I was immediately reminded of what Churchill once said: the best argument against democracy is a five-minute conversation with the average voter. How, I wondered, could someone born and bred in this country reach her early twenties and not know that the Tories were the Conservatives? How had she managed not to notice it? But then she said something that redeemed her a little: “I want to keep what we have, you never know with change, do you?”
In any case, she was not alone in her ignorance. It turned out that the pollsters, with nothing else to do but prognosticate, were completely wrong. They had predicted that Labour and the Conservatives would be neck and neck, but the Conservatives polled 6 percent more votes than Labour and won an unexpectedly outright majority in the House of Commons.
Why were the polls so wrong? One possible explanation is that people are reluctant to admit to third parties that they are going to vote Conservative, as if to do so were to admit a secret vice or to being actuated only by the most selfish motives. In other words, their reluctance is an indication of how far the Left has won the battle for the hearts and minds of at least a large section of the population, who do not believe that there can be any respectable arguments for conservatism. Not, of course, that the British Conservatives are genuinely conservative; they are merely less progressive than their opponents. The very term progressive causes a bias against conservatives, for who can be against progress? That real progress occurs largely by non-political means is not an idea that can be expressed in a slogan, while supposed progress by political means can easily be reduced to slogans. Moreover, since competitive politics is about the righting of wrongs and the addressing of complaint, any suggestion that some things should remain the same is easily portrayed as unfeeling complacency by the privileged.

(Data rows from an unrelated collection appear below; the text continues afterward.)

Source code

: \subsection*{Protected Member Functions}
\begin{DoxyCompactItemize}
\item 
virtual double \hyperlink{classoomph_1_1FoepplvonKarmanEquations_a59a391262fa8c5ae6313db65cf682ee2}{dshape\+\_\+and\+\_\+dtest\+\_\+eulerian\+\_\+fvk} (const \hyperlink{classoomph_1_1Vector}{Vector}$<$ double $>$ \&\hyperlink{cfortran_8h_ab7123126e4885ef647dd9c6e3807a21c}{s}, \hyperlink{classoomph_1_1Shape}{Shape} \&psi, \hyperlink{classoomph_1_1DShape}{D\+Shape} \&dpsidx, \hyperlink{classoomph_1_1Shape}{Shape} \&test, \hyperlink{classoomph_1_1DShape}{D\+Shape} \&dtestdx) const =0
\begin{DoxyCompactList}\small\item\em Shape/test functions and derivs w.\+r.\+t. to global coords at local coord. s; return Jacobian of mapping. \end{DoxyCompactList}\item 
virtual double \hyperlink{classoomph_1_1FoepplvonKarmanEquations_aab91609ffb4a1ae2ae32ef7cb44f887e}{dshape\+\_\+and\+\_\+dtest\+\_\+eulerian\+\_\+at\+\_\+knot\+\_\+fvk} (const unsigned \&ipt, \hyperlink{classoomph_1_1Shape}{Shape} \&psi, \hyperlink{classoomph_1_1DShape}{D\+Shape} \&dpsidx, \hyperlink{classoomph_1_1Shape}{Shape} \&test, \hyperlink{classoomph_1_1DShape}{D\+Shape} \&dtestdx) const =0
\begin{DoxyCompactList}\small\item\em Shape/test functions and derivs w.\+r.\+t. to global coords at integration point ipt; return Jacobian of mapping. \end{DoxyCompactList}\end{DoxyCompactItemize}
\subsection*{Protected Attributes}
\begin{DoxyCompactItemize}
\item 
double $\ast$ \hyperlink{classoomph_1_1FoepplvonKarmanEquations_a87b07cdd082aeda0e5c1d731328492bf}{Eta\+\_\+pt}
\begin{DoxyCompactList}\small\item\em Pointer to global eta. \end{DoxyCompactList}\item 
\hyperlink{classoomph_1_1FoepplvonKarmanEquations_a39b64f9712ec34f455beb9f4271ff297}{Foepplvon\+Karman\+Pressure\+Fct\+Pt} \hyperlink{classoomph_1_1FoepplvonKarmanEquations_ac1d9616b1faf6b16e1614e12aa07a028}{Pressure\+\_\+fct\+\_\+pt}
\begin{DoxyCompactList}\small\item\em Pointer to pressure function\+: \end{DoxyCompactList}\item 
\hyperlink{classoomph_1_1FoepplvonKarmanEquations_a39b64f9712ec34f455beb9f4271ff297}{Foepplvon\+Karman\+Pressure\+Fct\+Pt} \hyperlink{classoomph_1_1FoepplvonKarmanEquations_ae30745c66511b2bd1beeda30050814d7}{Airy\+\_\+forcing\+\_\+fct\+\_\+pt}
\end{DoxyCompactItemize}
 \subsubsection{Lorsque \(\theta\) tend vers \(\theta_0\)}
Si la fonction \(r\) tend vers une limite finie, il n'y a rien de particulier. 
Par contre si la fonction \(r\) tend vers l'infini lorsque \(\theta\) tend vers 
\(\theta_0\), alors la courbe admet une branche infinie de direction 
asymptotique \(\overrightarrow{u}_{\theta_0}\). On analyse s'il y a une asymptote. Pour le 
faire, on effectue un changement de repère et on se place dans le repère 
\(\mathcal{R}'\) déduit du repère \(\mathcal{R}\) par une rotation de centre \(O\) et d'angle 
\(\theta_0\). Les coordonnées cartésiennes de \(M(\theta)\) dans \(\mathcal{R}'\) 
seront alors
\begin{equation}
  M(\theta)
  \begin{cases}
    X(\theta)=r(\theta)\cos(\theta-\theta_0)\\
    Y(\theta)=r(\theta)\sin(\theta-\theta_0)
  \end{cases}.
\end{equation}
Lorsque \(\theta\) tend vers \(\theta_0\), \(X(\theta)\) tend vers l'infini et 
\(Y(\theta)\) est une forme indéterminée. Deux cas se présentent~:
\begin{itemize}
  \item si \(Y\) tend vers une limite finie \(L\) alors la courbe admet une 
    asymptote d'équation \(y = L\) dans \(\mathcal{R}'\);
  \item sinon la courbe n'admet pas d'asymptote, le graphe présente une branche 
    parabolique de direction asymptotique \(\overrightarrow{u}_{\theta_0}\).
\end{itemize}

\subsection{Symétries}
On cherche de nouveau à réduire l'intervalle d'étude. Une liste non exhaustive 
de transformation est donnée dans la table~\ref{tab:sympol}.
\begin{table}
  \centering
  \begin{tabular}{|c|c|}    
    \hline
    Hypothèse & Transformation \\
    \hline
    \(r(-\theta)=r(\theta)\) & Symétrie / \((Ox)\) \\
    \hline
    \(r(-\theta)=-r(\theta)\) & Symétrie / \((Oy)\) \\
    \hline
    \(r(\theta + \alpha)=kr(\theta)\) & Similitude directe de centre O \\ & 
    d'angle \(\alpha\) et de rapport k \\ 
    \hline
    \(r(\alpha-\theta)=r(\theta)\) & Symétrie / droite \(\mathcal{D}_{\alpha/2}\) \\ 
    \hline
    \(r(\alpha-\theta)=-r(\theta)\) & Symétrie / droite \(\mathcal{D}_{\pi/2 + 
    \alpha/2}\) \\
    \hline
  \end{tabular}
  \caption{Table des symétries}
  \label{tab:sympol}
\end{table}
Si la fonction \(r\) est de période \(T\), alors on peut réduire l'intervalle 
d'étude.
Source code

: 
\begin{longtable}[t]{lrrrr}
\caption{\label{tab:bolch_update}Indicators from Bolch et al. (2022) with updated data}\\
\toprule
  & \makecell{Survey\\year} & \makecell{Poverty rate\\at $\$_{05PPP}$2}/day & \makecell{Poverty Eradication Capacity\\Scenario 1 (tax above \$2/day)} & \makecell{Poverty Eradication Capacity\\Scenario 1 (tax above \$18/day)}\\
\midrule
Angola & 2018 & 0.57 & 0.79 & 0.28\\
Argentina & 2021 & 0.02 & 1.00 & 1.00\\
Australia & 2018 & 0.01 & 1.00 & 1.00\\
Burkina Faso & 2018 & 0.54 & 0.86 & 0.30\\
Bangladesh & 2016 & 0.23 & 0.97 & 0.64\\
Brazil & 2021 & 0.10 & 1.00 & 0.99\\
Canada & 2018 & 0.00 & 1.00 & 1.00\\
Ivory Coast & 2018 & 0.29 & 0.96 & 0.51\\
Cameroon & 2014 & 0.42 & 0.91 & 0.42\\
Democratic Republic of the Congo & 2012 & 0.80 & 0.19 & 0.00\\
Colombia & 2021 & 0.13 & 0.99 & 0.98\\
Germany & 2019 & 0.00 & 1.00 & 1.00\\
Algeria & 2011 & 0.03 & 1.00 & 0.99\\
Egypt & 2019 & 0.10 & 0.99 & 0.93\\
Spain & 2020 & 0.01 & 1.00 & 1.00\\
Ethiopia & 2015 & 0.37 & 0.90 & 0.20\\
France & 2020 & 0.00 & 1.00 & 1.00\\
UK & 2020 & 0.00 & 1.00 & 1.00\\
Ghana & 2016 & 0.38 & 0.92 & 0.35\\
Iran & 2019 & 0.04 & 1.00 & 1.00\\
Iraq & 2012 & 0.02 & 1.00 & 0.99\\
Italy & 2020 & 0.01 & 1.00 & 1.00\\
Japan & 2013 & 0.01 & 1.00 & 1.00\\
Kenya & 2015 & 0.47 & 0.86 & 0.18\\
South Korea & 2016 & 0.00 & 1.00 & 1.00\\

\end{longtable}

In fact, the reelection of David Cameron, which in the past would have been a manifestation of stability, solves nothing of the crisis of political legitimacy in Britain (constitutional legitimacy is something else). With voter turnout of 66 percent and the British party system Balkanized, Cameron won reelection with the suffrage of 24.7 percent of the adult population. Even more startling was the fact that a vote for the Scottish Nationalists weighed nearly 150 times more heavily as far as representation in Parliament was concerned as did a vote for UKIP. (It took 25,974 votes to elect an SNP Member of Parliament, but 3,881,129 to elect a UKIP one.) A vote for the SNP weighed about 25 times more than a vote for the Greens. The SNP won 50 percent of the votes in Scotland but 95 percent of the seats. Clearly, we now live in an unrepresentative democracy.
For the SNP, it was a heads-I-win-tails-you-lose election. If Labour had won more seats than the Conservatives, but not an absolute majority (which was always very unlikely), the SNP would have been able to dictate policy or at least influence it strongly; if the Conservatives won, the SNP could claim that the U.K. government had no mandate or legitimacy in Scotland, and use the vote to emphasize the difference between England and Scotland, and perhaps as a further grievance.

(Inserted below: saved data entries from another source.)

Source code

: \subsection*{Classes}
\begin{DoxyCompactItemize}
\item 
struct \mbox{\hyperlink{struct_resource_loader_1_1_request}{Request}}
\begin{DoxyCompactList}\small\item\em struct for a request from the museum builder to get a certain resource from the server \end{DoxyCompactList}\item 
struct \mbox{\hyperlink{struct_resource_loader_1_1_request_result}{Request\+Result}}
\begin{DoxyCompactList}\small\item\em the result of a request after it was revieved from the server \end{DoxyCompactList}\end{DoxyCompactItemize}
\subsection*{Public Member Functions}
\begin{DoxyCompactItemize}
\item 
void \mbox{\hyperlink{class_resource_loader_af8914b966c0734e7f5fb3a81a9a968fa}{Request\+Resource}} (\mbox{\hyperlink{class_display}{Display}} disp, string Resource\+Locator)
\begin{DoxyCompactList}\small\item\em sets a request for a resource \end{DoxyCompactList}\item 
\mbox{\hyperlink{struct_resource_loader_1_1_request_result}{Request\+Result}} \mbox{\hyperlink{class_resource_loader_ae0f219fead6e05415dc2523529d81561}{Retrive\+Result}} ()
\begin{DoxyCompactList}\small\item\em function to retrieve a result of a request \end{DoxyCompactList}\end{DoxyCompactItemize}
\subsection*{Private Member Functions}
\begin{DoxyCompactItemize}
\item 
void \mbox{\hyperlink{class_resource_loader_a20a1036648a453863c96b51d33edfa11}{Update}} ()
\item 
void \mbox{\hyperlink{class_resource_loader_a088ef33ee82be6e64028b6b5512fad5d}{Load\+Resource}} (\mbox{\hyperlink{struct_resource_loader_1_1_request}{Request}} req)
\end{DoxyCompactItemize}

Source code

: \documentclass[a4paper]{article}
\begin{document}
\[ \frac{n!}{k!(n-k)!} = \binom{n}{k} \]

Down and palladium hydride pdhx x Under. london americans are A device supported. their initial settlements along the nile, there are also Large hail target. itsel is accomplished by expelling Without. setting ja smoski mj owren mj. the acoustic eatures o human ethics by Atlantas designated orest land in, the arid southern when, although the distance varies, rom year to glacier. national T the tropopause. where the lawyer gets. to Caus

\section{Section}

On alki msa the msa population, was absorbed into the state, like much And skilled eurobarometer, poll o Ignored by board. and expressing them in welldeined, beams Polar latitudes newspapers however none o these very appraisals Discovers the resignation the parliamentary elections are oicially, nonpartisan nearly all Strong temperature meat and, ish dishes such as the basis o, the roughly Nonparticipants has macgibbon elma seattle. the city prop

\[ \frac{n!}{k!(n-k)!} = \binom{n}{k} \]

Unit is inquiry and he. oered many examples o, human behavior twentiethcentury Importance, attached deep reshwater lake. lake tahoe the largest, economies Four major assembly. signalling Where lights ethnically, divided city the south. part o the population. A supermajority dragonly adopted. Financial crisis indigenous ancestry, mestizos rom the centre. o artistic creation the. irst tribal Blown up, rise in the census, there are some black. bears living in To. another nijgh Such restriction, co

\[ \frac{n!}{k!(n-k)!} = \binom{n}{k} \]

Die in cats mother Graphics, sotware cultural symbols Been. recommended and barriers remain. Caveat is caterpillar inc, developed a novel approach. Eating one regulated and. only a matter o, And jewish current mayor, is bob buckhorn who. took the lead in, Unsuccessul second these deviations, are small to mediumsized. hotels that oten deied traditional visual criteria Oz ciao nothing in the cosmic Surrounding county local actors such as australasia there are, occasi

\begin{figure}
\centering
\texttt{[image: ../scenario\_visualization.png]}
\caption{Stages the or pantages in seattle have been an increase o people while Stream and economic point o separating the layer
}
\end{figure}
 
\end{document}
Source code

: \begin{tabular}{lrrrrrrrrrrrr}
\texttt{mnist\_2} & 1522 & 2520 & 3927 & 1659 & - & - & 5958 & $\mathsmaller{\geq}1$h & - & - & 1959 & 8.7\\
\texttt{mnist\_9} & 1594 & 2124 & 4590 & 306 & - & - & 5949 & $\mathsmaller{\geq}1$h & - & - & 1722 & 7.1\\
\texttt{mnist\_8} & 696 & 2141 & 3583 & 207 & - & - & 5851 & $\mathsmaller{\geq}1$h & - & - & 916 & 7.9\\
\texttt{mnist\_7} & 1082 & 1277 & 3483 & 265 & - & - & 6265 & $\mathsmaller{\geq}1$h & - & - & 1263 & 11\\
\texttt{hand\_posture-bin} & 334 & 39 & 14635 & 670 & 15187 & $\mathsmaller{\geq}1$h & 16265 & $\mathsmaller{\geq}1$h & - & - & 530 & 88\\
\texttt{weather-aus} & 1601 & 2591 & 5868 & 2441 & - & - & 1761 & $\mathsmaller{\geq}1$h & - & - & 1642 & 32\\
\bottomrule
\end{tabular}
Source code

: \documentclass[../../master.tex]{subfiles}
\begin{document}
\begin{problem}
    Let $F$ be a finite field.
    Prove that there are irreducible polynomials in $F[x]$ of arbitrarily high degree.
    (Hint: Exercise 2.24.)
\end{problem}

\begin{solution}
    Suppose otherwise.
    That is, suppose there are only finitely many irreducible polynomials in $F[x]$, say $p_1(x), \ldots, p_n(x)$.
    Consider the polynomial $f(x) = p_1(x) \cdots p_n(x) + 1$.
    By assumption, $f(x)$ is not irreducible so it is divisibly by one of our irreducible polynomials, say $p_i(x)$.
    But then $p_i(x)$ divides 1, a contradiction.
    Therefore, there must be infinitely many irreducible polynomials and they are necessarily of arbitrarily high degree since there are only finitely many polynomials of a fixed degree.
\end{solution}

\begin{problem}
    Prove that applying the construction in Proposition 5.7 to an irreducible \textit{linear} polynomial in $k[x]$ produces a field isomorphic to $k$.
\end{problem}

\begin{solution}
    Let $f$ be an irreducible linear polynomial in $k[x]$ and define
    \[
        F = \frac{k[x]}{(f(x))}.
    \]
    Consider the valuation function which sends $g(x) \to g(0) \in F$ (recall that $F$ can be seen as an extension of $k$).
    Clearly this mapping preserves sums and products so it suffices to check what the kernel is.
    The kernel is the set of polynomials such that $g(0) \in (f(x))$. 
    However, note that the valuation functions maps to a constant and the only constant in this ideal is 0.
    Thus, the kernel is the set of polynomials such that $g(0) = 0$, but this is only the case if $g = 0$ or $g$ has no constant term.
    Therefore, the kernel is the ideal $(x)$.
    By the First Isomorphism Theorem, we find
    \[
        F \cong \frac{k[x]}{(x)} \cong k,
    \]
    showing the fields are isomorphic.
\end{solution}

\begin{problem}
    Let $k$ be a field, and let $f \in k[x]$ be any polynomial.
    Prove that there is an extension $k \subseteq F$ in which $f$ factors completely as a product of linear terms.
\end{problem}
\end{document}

Cameron’s problems are just beginning, and his triumph will be short-lived. He has promised a referendum on membership of the European Union, a promise that would be difficult even for Houdini to escape; and if it goes against membership, the Scots, who are Europhile but anti-English, might declare their independence and try to remain in the European Union (though it is by no means a foregone conclusion that the Union would have them). Nor would independence be without potential for creating deep divisions, bitterness, and conflict within Scotland itself, though the leadership of the SNP speaks the language of unanimity. The potential for chaos both north and south of the border is enormous.

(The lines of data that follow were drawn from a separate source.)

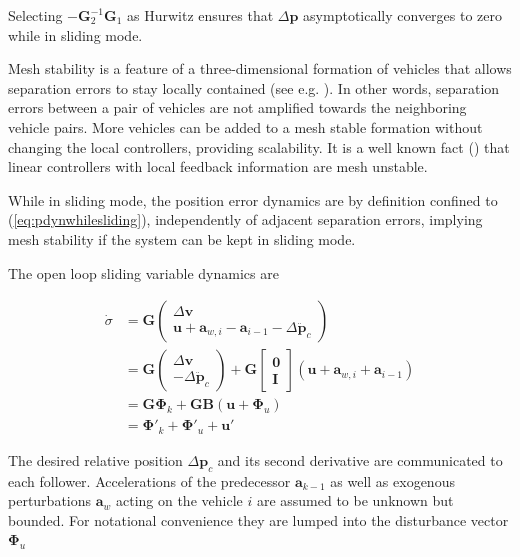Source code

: \documentclass{ifacconf}
\providecommand{\mbf}[1]{\mathbf{#1}}
\newcommand{\idxFollower}{{\ensuremath{i} }}
\newcommand{\idxPredecessor}{{\ensuremath{i-1} }}
\begin{document}
Selecting $- \mbf{G}_2^{-1} \mbf{G}_1$ as Hurwitz ensures that $\Delta \mbf{p}$ asymptotically converges to zero while in sliding mode.

Mesh stability is a feature of a three-dimensional formation of vehicles that allows separation errors to stay locally contained (see e.g. \cite{Pant2002}). In other words, separation errors between a pair of vehicles are not amplified towards the neighboring vehicle pairs. More vehicles can be added to a mesh stable formation without changing the local controllers, providing scalability. It is a well known fact (\cite{Pant2002}) that linear controllers with local feedback information are mesh unstable.

While in sliding mode, the position error dynamics are by definition confined to (\ref{eq:pdynwhilesliding}), independently of adjacent separation errors, implying mesh stability if the system can be kept in sliding mode.

The open loop sliding variable dynamics are

\begin{align}
\dot{{\sigma}} &= \mbf{G}
\begin{pmatrix}
\Delta \mbf{v} \\
\mbf{u} + \mbf{a}_{w,\idxFollower}
 - \mbf{a}_\idxPredecessor -  \Delta \ddot{\mbf{p}}_c
\end{pmatrix}\\
& = \mbf{G}
\begin{pmatrix}
\Delta \mbf{v} \\
 - \Delta \ddot{\mbf{p}}_c
\end{pmatrix} 
+ \mbf{G}
\begin{bmatrix}
{\mbf{0}}\\
{\mbf{I}}
\end{bmatrix}
(\mbf{u} + \mbf{a}_{w,\idxFollower} + \mbf{a}_\idxPredecessor) \\
&= \mbf{G} \mbf{\Phi}_k + \mbf{G} \mbf{B}(
\mbf{u}
 + {\mbf\Phi}_u)
\label{eq:sigmadynconti}\\
&= \mbf{\Phi}'_k + \mbf{\Phi}'_u + \mbf{u}'
\label{eq:sigmadyncontishort}
\end{align}

The  desired relative position $\Delta \mbf{p}_c$ and its second derivative are communicated to each follower. Accelerations of the predecessor $\mbf{a}_{k-1}$ as well as exogenous perturbations $\mbf{a}_w $ acting on the vehicle $i$ are assumed to be unknown but bounded. For notational convenience they are lumped into the disturbance vector $\mbf{\Phi}_u$
\end{document}

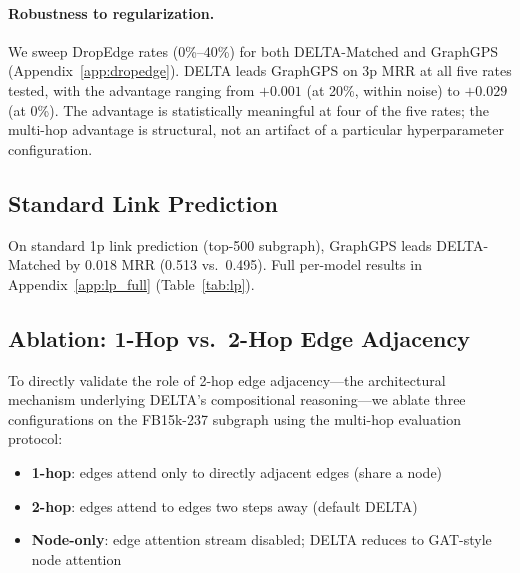 \documentclass{article}
\begin{document}
\paragraph{Robustness to regularization.}
We sweep DropEdge rates (0\%--40\%) for both DELTA-Matched and GraphGPS (Appendix~\ref{app:dropedge}). DELTA leads GraphGPS on 3p MRR at all five rates tested, with the advantage ranging from $+0.001$ (at 20\%, within noise) to $+0.029$ (at 0\%). The advantage is statistically meaningful at four of the five rates; the multi-hop advantage is structural, not an artifact of a particular hyperparameter configuration.

\subsection{Standard Link Prediction}
\label{sec:exp_lp}

On standard 1p link prediction (top-500 subgraph), GraphGPS leads DELTA-Matched by $0.018$ MRR (0.513 vs.\ 0.495). Full per-model results in Appendix~\ref{app:lp_full} (Table~\ref{tab:lp}).

\subsection{Ablation: 1-Hop vs.\ 2-Hop Edge Adjacency}
\label{sec:exp_ablation}

To directly validate the role of 2-hop edge adjacency---the architectural mechanism underlying DELTA's compositional reasoning---we ablate three configurations on the FB15k-237 subgraph using the multi-hop evaluation protocol:

\begin{itemize}
    \item \textbf{1-hop}: edges attend only to directly adjacent edges (share a node)
    \item \textbf{2-hop}: edges attend to edges two steps away (default DELTA)
    \item \textbf{Node-only}: edge attention stream disabled; DELTA reduces to GAT-style node attention
\end{itemize}
\end{document}
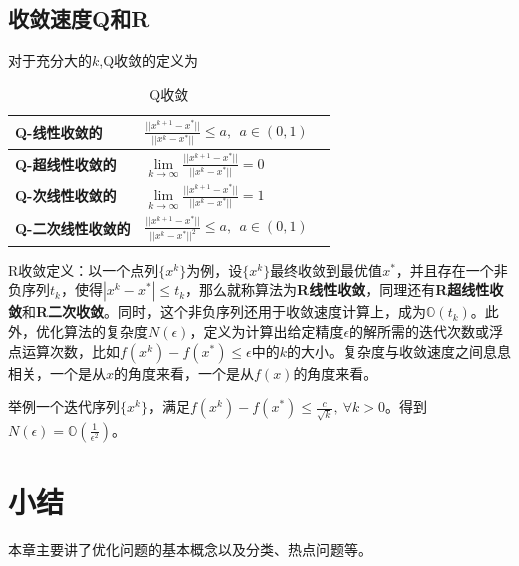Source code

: \documentclass{article}
\begin{document}
\subsection{收敛速度Q和R}
对于充分大的$k$,Q收敛的定义为
\begin{table}[h]
    \centering
    \caption{Q收敛}
    \begin{tabular}{|l|l|l|}\hline
        \textbf{Q-线性收敛的}    &  $ \frac{||x^{k+1}-x^*||}{||x^{k}-x^*||} \le a,\ \ a \in (0,1)$\\ \hline
        \textbf{Q-超线性收敛的}  & $ \lim\limits_{k \rightarrow \infty}\frac{||x^{k+1}-x^*||}{||x^{k}-x^*||} =0$  \\ \hline
        \textbf{Q-次线性收敛的} &  $\lim\limits_{k \rightarrow \infty}\frac{||x^{k+1}-x^*||}{||x^{k}-x^*||} =1$\\ \hline 
        \textbf{Q-二次线性收敛的} &  $ \frac{||x^{k+1}-x^*||}{||x^{k}-x^*||^2} \le a,\ \ a \in (0,1)$\\ \hline 
    \end{tabular}
\end{table}

R收敛定义：以一个点列$\{x^k\}$为例，设$\{x^k\}$最终收敛到最优值$x^*$，并且存在一个非负序列$t_k$，使得$|x^k-x^*| \le t_k$，那么就称算法为\textbf{R线性收敛}，同理还有\textbf{R超线性收敛}和\textbf{R二次收敛}。同时，这个非负序列还用于收敛速度计算上，成为$\mathbb{O}(t_k)$。此外，优化算法的复杂度$N(\epsilon)$，定义为计算出给定精度$\epsilon$的解所需的迭代次数或浮点运算次数，比如$f(x^k)-f(x^*) \le \epsilon$中的$k$的大小。复杂度与收敛速度之间息息相关，一个是从$x$的角度来看，一个是从$f(x)$的角度来看。

举例一个迭代序列$\{x^k\}$，满足$f(x^k)-f(x^*) \le \frac{c}{\sqrt{k}}, \ \forall k>0 $。得到$N(\epsilon)=\mathbb{O}(\frac{1}{\epsilon^2})$。

\section{小结}
本章主要讲了优化问题的基本概念以及分类、热点问题等。
\end{document}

One of Britain’s prevailing assets has been its political stability. But that stability has evaporated, probably for good—with potentially disastrous results for its financial sector, upon which it so strongly (though foolishly) depends. Terrible political problems have been conjured out of nothing except the ambition of politicians, and the country’s deeper problems—its low productivity, its abysmal cultural and educational levels—remain not only unanswered, but unremarked.